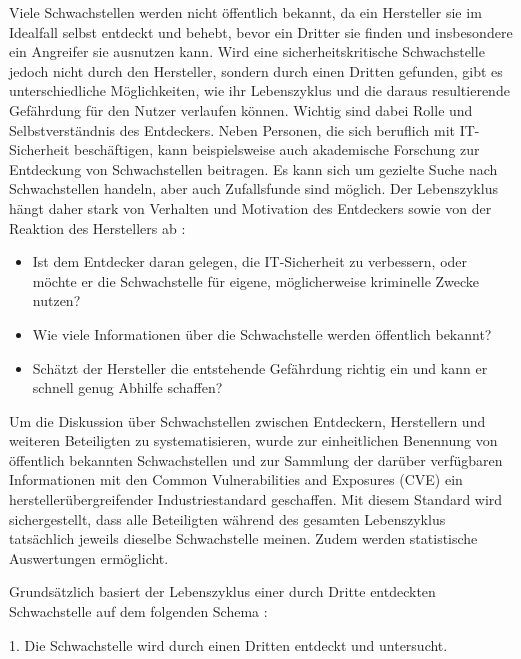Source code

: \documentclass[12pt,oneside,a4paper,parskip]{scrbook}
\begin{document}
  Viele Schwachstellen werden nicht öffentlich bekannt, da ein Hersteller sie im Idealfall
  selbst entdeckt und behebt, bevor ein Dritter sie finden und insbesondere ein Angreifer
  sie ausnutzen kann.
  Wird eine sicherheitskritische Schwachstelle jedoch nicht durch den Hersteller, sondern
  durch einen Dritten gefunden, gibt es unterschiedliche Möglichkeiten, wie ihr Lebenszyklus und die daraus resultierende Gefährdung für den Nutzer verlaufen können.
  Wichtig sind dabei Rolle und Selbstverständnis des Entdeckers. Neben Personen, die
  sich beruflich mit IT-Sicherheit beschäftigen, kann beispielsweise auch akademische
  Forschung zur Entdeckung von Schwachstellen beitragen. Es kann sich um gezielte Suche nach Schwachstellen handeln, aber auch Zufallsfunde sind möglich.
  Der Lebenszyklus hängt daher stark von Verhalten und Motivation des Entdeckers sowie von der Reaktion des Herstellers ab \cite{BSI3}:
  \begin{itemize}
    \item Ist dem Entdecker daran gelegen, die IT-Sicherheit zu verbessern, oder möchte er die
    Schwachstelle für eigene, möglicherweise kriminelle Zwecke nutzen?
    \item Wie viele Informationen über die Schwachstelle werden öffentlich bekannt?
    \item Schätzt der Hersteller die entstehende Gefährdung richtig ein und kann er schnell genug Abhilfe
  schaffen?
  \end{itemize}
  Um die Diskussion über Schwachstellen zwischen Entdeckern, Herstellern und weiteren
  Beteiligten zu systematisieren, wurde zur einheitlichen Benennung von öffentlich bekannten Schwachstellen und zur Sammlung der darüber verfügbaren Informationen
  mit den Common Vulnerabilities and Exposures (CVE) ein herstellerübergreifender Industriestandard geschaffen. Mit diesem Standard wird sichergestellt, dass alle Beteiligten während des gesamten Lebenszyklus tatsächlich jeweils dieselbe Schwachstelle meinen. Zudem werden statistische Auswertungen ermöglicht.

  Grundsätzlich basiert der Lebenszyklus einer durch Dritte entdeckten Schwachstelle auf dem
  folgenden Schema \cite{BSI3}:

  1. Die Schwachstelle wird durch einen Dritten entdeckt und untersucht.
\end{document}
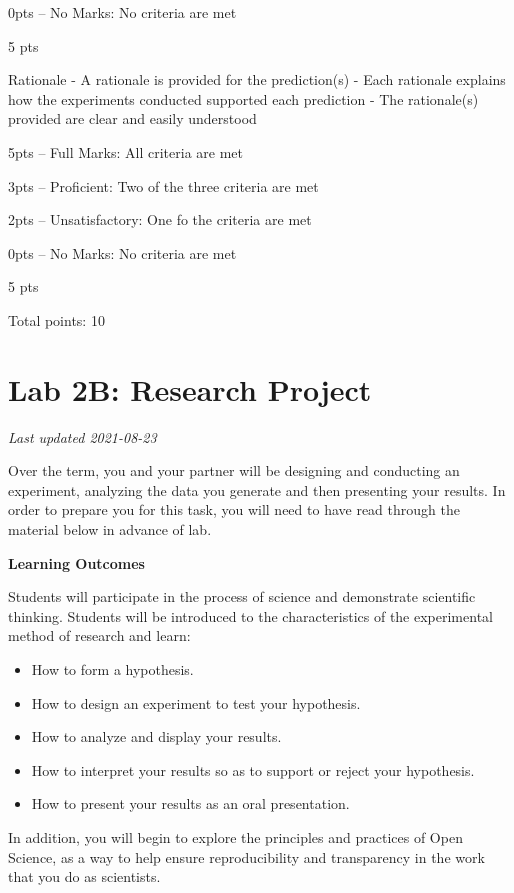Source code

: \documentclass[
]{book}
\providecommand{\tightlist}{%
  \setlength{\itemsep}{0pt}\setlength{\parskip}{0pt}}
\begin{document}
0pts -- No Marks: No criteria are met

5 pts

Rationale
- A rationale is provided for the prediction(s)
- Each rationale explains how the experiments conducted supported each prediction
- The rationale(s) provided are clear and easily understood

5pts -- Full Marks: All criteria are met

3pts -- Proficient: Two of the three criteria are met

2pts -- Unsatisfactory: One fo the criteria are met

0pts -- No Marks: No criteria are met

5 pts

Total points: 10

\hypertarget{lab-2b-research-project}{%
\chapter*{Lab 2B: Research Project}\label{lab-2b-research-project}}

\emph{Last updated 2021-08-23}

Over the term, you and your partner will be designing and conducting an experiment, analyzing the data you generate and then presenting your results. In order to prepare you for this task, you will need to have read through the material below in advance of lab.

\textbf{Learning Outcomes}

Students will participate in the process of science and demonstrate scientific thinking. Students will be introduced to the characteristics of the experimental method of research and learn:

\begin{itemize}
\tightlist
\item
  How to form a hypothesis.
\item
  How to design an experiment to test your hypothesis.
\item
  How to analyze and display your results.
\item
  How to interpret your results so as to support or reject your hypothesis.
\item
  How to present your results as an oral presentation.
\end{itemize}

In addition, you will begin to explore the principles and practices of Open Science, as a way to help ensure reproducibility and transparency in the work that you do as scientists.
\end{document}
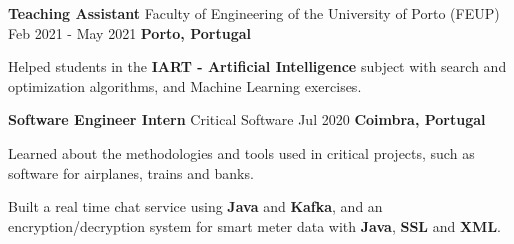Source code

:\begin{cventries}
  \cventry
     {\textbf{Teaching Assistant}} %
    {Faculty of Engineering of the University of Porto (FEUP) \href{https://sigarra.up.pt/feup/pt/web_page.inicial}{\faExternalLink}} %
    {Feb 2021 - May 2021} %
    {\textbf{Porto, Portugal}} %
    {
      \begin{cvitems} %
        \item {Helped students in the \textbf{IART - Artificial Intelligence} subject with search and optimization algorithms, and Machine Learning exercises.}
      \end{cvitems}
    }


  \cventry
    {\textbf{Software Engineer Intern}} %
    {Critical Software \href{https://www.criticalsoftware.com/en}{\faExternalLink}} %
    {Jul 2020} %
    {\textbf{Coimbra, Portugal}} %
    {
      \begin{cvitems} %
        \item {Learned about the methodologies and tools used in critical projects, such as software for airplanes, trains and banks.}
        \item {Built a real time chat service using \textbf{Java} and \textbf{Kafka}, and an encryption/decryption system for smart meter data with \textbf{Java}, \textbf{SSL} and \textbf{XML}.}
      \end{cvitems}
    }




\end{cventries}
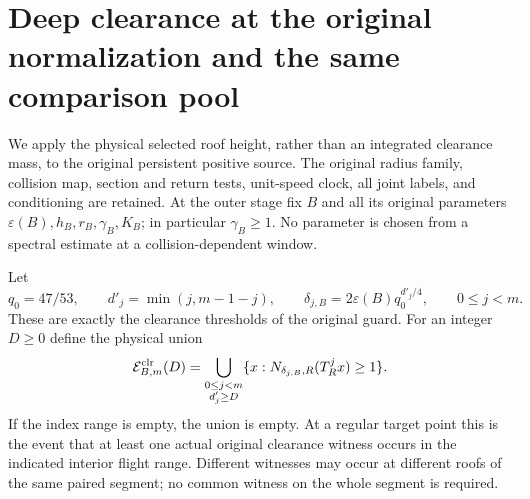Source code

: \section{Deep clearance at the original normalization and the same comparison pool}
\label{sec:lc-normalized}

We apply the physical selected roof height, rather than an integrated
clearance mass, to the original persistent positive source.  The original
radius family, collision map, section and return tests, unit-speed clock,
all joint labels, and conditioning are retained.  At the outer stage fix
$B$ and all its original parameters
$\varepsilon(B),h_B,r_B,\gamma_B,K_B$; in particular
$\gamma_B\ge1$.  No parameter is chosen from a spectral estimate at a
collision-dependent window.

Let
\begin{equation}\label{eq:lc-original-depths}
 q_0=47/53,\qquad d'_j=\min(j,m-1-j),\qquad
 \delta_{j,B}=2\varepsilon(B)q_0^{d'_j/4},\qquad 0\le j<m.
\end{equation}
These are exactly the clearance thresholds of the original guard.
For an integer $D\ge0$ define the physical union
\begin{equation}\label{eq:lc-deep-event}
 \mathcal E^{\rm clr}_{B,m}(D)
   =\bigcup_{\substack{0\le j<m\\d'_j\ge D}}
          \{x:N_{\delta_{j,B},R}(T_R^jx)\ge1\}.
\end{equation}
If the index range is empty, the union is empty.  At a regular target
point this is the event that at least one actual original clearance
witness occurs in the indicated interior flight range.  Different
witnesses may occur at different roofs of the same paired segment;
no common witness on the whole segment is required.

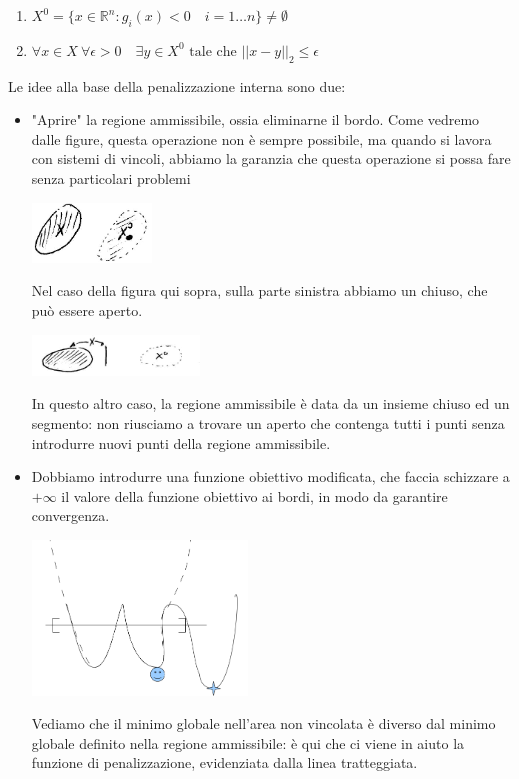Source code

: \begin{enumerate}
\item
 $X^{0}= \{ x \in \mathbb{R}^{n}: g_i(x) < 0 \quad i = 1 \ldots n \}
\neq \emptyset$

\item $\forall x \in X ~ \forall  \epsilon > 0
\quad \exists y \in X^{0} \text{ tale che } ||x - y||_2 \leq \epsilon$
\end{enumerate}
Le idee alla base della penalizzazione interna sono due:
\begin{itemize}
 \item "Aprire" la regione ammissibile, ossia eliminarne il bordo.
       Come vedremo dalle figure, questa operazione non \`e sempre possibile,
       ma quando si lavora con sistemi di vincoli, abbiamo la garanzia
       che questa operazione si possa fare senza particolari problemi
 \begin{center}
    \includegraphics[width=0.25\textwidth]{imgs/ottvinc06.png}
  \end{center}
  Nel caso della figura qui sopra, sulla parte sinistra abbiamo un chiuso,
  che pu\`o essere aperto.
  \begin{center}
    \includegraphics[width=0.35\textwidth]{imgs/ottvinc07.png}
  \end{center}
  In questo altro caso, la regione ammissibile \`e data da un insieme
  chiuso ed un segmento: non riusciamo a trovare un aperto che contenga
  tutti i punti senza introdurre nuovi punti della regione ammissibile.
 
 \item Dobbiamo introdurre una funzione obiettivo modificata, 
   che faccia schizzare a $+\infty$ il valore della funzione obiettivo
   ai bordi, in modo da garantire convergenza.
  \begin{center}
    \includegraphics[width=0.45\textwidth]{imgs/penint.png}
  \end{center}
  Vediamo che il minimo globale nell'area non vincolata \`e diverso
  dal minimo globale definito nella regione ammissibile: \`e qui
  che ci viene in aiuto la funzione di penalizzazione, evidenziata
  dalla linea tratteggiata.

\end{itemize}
-.-.-
• _INSTRUCTIONS FOR THE TASK_
Whichever lines of the data include the word "Informationen", pull them out.

• _ANSWER BOX_
    \item Wie viele Informationen über die Schwachstelle werden öffentlich bekannt?
  Beteiligten zu systematisieren, wurde zur einheitlichen Benennung von öffentlich bekannten Schwachstellen und zur Sammlung der darüber verfügbaren Informationen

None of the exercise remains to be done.